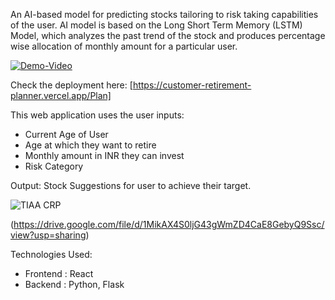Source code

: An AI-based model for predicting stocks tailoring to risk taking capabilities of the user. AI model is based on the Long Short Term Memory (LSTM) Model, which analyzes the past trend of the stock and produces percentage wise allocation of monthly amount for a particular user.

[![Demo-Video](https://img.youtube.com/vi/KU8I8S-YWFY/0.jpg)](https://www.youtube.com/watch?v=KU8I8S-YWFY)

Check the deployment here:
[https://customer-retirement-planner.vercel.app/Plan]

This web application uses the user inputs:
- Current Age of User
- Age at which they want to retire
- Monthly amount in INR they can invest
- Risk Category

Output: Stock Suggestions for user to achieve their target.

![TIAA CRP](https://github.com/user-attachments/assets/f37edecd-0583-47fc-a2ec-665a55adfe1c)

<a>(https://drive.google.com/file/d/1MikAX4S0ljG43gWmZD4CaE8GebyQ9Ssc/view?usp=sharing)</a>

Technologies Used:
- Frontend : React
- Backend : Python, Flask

○ ○ ○ ○ ○

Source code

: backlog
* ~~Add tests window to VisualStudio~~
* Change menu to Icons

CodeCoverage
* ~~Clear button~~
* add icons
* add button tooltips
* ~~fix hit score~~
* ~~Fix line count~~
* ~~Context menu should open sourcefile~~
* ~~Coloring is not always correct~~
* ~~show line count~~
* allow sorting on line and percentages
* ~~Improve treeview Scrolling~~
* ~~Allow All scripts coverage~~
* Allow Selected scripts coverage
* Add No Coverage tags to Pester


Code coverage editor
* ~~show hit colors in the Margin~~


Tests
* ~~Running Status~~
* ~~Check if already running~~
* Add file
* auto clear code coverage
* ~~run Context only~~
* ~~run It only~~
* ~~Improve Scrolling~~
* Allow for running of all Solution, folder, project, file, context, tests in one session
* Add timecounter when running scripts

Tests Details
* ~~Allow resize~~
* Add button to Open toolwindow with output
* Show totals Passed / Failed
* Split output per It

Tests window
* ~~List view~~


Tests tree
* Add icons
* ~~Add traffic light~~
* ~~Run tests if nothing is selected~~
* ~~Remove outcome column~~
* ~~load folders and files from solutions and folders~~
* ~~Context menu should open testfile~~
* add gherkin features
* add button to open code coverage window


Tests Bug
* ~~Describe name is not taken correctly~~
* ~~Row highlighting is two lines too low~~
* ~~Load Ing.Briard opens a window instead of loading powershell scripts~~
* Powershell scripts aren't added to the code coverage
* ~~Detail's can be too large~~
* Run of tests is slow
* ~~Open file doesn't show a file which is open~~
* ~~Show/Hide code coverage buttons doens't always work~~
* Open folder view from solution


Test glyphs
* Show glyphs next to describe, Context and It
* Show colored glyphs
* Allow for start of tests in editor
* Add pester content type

○ ○ ○ ○ ○

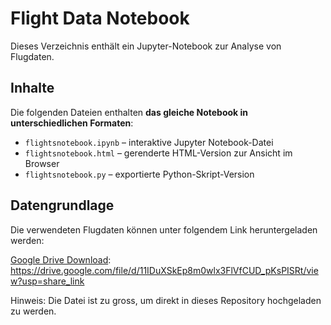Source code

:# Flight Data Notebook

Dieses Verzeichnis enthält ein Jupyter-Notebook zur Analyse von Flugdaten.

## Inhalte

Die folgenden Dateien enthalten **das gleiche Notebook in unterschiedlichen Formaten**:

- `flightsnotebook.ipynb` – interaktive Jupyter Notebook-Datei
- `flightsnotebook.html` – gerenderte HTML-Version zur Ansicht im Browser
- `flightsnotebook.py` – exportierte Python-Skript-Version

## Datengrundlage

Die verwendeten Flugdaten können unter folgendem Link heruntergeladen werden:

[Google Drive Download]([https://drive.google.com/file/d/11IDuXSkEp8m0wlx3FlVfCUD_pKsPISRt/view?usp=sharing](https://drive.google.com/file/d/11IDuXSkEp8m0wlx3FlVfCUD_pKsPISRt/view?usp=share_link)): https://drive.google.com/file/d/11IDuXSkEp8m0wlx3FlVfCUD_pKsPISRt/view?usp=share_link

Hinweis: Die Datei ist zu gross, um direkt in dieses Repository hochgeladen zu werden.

○ ○ ○ ○ ○

Exercise brief. Within the material above, the line with "lines too low~~" opens the range and the line with "pester content type" closes it; reproduce that range word for word.

Response box.
* ~~Row highlighting is two lines too low~~
* ~~Load Ing.Briard opens a window instead of loading powershell scripts~~
* Powershell scripts aren't added to the code coverage
* ~~Detail's can be too large~~
* Run of tests is slow
* ~~Open file doesn't show a file which is open~~
* ~~Show/Hide code coverage buttons doens't always work~~
* Open folder view from solution


Test glyphs
* Show glyphs next to describe, Context and It
* Show colored glyphs
* Allow for start of tests in editor
* Add pester content type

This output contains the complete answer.